The second picture book, “Living with a black dog”, is addressed to the carer, the nearest and dearest who have to deal with the brunt of the consequences of living with someone who suffers from depression. In fact, this book I first saw in a local library, borrowed it, read it several times and said to myself: ‘I wish I had known this earlier.’ It begins with a section called ‘Things you may have noticed’ then ‘What not to say’ (and why) followed by ‘Good things to say and do’ and so on. There is plenty of wit and humour in these two books and the content is tactfully put so that these books could usefully be left lying around. The key message of “Living…” to the caregiver/spouse is that while it may be your task to support and accompany your loved one as patiently as you can, it is not your task to try to solve all their problems and you need to allow space in your diary for you to talk with a friend/do something fun. You don’t help someone with depression by acquiring your own black dog.

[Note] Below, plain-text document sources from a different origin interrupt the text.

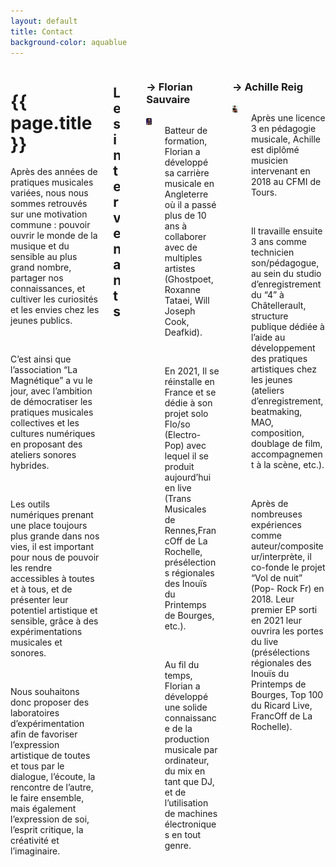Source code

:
 ```yaml
---
layout: default
title: Contact
background-color: aquablue
---
```


<div class="columns is-mobile is-multiline is-centered">
    <div class="column is-8-desktop is-10-mobile">
        <div id="page-title" class="mb-5">
        <h1>{{ page.title }}</h1>
        </div>
            <p>Après des années de pratiques musicales variées, nous nous sommes retrouvés sur une motivation commune : pouvoir ouvrir le monde de la musique et du sensible au plus grand nombre, partager nos connaissances, et cultiver les curiosités et les envies chez les jeunes publics.</p>
            <br>
            <p>C’est ainsi que l’association “La Magnétique” a vu le jour, avec l’ambition de démocratiser les pratiques musicales collectives et les cultures numériques en proposant des ateliers sonores hybrides.</p>  
            <br>
            <p>Les outils numériques prenant une place toujours plus grande dans nos vies, il est important pour nous de pouvoir les rendre accessibles à toutes et à tous, et de présenter leur potentiel artistique et sensible, grâce à des expérimentations musicales et sonores.</p>
            <br>
            <p>Nous souhaitons donc proposer des laboratoires d’expérimentation afin de favoriser l’expression artistique de toutes et tous par le dialogue, l’écoute, la rencontre de l’autre, le faire ensemble, mais également l’expression de soi, l’esprit critique, la créativité et l’imaginaire.</p>
            <br>
    </div>
    <div class="column is-8-desktop is-10-mobile columns is-multiline is-centered">
        <div class="column is-full"><h2 class="mt-5">Les intervenants</h2></div>
        <div class="column is-full p-0"></div>
        <div class="column is-6">
            <h3 class="mt-0">&rarr; Florian Sauvaire</h3>
            <div class="columns is-centered">
                <div class="column is-4">
                    <img src="/images/florian.png" alt="Florian Sauvaire">
                </div>
                <div class="column is-8">
                    <p>Batteur de formation, Florian a développé sa carrière musicale en Angleterre où il a passé plus de 10 ans à collaborer avec de multiples artistes (Ghostpoet, Roxanne Tataei, Will Joseph Cook, Deafkid).</p>
                    <br>
                    <p>En 2021, Il se réinstalle en France et se dédie à son projet solo Flo/so (Electro-Pop) avec lequel il se produit aujourd’hui en live (Trans Musicales de Rennes,FrancOff de La Rochelle, présélections régionales des Inouïs du Printemps de Bourges, etc.).</p>
                    <br>
                    <p>Au fil du temps, Florian a développé une solide connaissance de la production musicale par ordinateur, du mix en tant que DJ, et de l’utilisation de machines électroniques en tout genre.</p>
                </div>
            </div>
        </div>
        <div class="column is-6">
            <h3 class="mt-0">&rarr; Achille Reig</h3>
            <div class="columns is-centered">
                <div class="column is-4">
                    <img src="/images/achille.png" alt="Achille Reig">
                </div>
                <div class="column is-8">
                    <p>Après une licence 3 en pédagogie musicale, Achille est diplômé musicien intervenant en 2018 au CFMI de Tours.</p>
                    <br>
                    <p>Il travaille ensuite 3 ans comme technicien son/pédagogue, au sein du studio d’enregistrement du “4” à Châtellerault, structure publique dédiée à l’aide au développement des pratiques artistiques chez les jeunes (ateliers d’enregistrement, beatmaking, MAO, composition, doublage de film, accompagnement à la scène, etc.).</p>
                    <br>
                    <p>Après de nombreuses expériences comme auteur/compositeur/interprète, il co-fonde le projet “Vol de nuit” (Pop- Rock Fr) en 2018. Leur premier EP sorti en 2021 leur ouvrira les portes du live (présélections régionales des Inouïs du Printemps de Bourges, Top 100 du Ricard Live, FrancOff de La Rochelle).</p>
                </div>
        </div>
    </div>
</div>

By the way, the reference to the black dog, is that that is how Sir Winston Churchill used to refer to his depression. Yes, he who led his country to victory in World War II suffered from clinical depression. Others include Abraham Lincoln, Sir Isaac Newton and Ludwig van Beethoven. Dr Cantopher observes that it is strong people who most likely get clinical depression – strong in character, that is, and that says nothing about whether you are rich, poor, in work, homekeeper, married, single or otherwise. Given a lot of stress “Someone who is weak, cynical or lazy will quickly give up” (page 6) so they don’t get ill. A strong person will try to overcome them until symptoms start to appear and then most people say “Hang on, a minute” and ask for help or tell other people they have got to pull their weight. They stop before it is too late. But a sensitive person doesn’t stop for fear of disappointing other people. They keep on going, “on and on and on, until suddenly: BANG! The fuse blows” (page 7). Dr Cantopher’s book covers the causes of depressive illness (that is, stress-induced illness), medication, psychotherapies, and so on. What I found most encouraging was the idea that having depression does not mean you are a weak, lazy or a bad person. It means that, whatever else is going on, you are most likely to be reliable, consciencious and alert to the needs of others.

I am happy to recommend all three of the books mentioned here. If nothing else I have learned that having depression does not mean you are a bad person. That’s a message that everyone needs to hear.